Black Dialogue is the debut studio album by American hip hop group The Perceptionists. It was released on Definitive Jux on March 22, 2005.

Critical reception

At Metacritic, which assigns a weighted average score out of 100 to reviews from mainstream critics, Black Dialogue received an average score of 81, based on 7 reviews, indicating "universal acclaim".

Andy Kellman of AllMusic gave the album 4 out of 5 stars, saying, "Lif and Akrobatik have a long history, so they sound natural as brainy verse-swapping partners, and they're sharp throughout, whether they have their sights set on the Bush Administration or are simply batting boasts back and forth." Nathan Rabin of The A.V. Club said, "on the whole, Black Dialogue emerges as a triumph, an impassioned 12-track hip-hop manifesto even a mother could love, assuming of course, she hasn't affixed a Bush/Cheney sticker on the bumper of the family station wagon."

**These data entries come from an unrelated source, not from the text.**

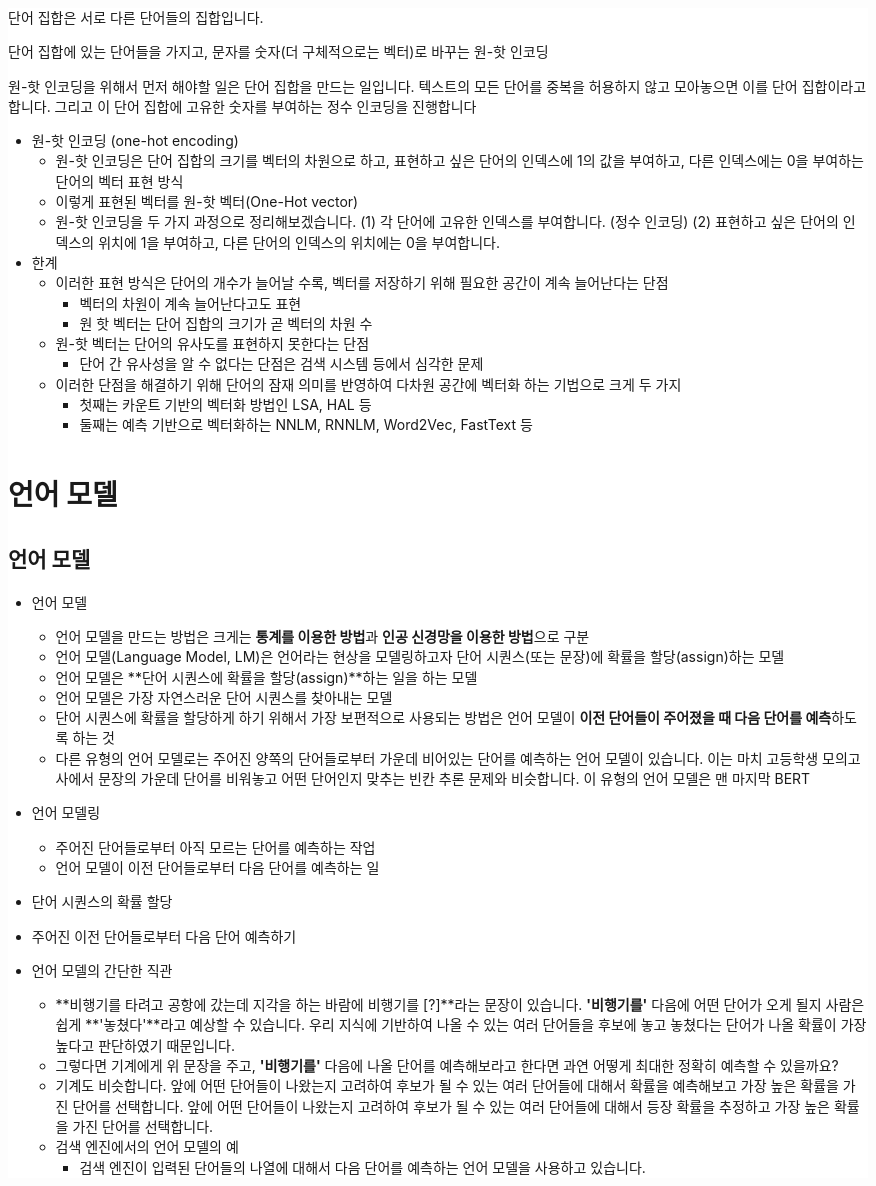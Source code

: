 단어 집합은 서로 다른 단어들의 집합입니다.

단어 집합에 있는 단어들을 가지고, 문자를 숫자(더 구체적으로는 벡터)로 바꾸는 원-핫 인코딩

원-핫 인코딩을 위해서 먼저 해야할 일은 단어 집합을 만드는 일입니다. 텍스트의 모든 단어를 중복을 허용하지 않고 모아놓으면 이를 단어 집합이라고 합니다. 그리고 이 단어 집합에 고유한 숫자를 부여하는 정수 인코딩을 진행합니다



- 원-핫 인코딩 (one-hot encoding)
  - 원-핫 인코딩은 단어 집합의 크기를 벡터의 차원으로 하고, 표현하고 싶은 단어의 인덱스에 1의 값을 부여하고, 다른 인덱스에는 0을 부여하는 단어의 벡터 표현 방식
  - 이렇게 표현된 벡터를 원-핫 벡터(One-Hot vector)
  - 원-핫 인코딩을 두 가지 과정으로 정리해보겠습니다.
    (1) 각 단어에 고유한 인덱스를 부여합니다. (정수 인코딩)
    (2) 표현하고 싶은 단어의 인덱스의 위치에 1을 부여하고, 다른 단어의 인덱스의 위치에는 0을 부여합니다.
- 한계
  - 이러한 표현 방식은 단어의 개수가 늘어날 수록, 벡터를 저장하기 위해 필요한 공간이 계속 늘어난다는 단점
    - 벡터의 차원이 계속 늘어난다고도 표현
    - 원 핫 벡터는 단어 집합의 크기가 곧 벡터의 차원 수
  - 원-핫 벡터는 단어의 유사도를 표현하지 못한다는 단점
    - 단어 간 유사성을 알 수 없다는 단점은 검색 시스템 등에서 심각한 문제
  - 이러한 단점을 해결하기 위해 단어의 잠재 의미를 반영하여 다차원 공간에 벡터화 하는 기법으로 크게 두 가지
    - 첫째는 카운트 기반의 벡터화 방법인 LSA, HAL 등
    - 둘째는 예측 기반으로 벡터화하는 NNLM, RNNLM, Word2Vec, FastText 등



# 언어 모델



## 언어 모델

- 언어 모델
  - 언어 모델을 만드는 방법은 크게는 **통계를 이용한 방법**과 **인공 신경망을 이용한 방법**으로 구분
  - 언어 모델(Language Model, LM)은 언어라는 현상을 모델링하고자 단어 시퀀스(또는 문장)에 확률을 할당(assign)하는 모델
  - 언어 모델은 **단어 시퀀스에 확률을 할당(assign)**하는 일을 하는 모델
  - 언어 모델은 가장 자연스러운 단어 시퀀스를 찾아내는 모델
  - 단어 시퀀스에 확률을 할당하게 하기 위해서 가장 보편적으로 사용되는 방법은 언어 모델이 **이전 단어들이 주어졌을 때 다음 단어를 예측**하도록 하는 것
  - 다른 유형의 언어 모델로는 주어진 양쪽의 단어들로부터 가운데 비어있는 단어를 예측하는 언어 모델이 있습니다. 이는 마치 고등학생 모의고사에서 문장의 가운데 단어를 비워놓고 어떤 단어인지 맞추는 빈칸 추론 문제와 비슷합니다. 이 유형의 언어 모델은 맨 마지막 BERT

- 언어 모델링
  - 주어진 단어들로부터 아직 모르는 단어를 예측하는 작업
  - 언어 모델이 이전 단어들로부터 다음 단어를 예측하는 일



- 단어 시퀀스의 확률 할당
- 주어진 이전 단어들로부터 다음 단어 예측하기
- 언어 모델의 간단한 직관
  - **비행기를 타려고 공항에 갔는데 지각을 하는 바람에 비행기를 [?]**라는 문장이 있습니다. **'비행기를'** 다음에 어떤 단어가 오게 될지 사람은 쉽게 **'놓쳤다'**라고 예상할 수 있습니다. 우리 지식에 기반하여 나올 수 있는 여러 단어들을 후보에 놓고 놓쳤다는 단어가 나올 확률이 가장 높다고 판단하였기 때문입니다.
  - 그렇다면 기계에게 위 문장을 주고, **'비행기를'** 다음에 나올 단어를 예측해보라고 한다면 과연 어떻게 최대한 정확히 예측할 수 있을까요? 
  - 기계도 비슷합니다. 앞에 어떤 단어들이 나왔는지 고려하여 후보가 될 수 있는 여러 단어들에 대해서 확률을 예측해보고 가장 높은 확률을 가진 단어를 선택합니다. 앞에 어떤 단어들이 나왔는지 고려하여 후보가 될 수 있는 여러 단어들에 대해서 등장 확률을 추정하고 가장 높은 확률을 가진 단어를 선택합니다.
  - 검색 엔진에서의 언어 모델의 예
    - 검색 엔진이 입력된 단어들의 나열에 대해서 다음 단어를 예측하는 언어 모델을 사용하고 있습니다.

Dylan Hicks of City Pages called it "a leftist party record: alarmed but not paranoid, disgusted but not defeated, convinced that radicals are born on the dance floor and thus never guilty about composing love raps and having a good time." Derek Beres of XLR8R said: "Social theory and musical aesthetic find kindred partnership on Black Dialogue."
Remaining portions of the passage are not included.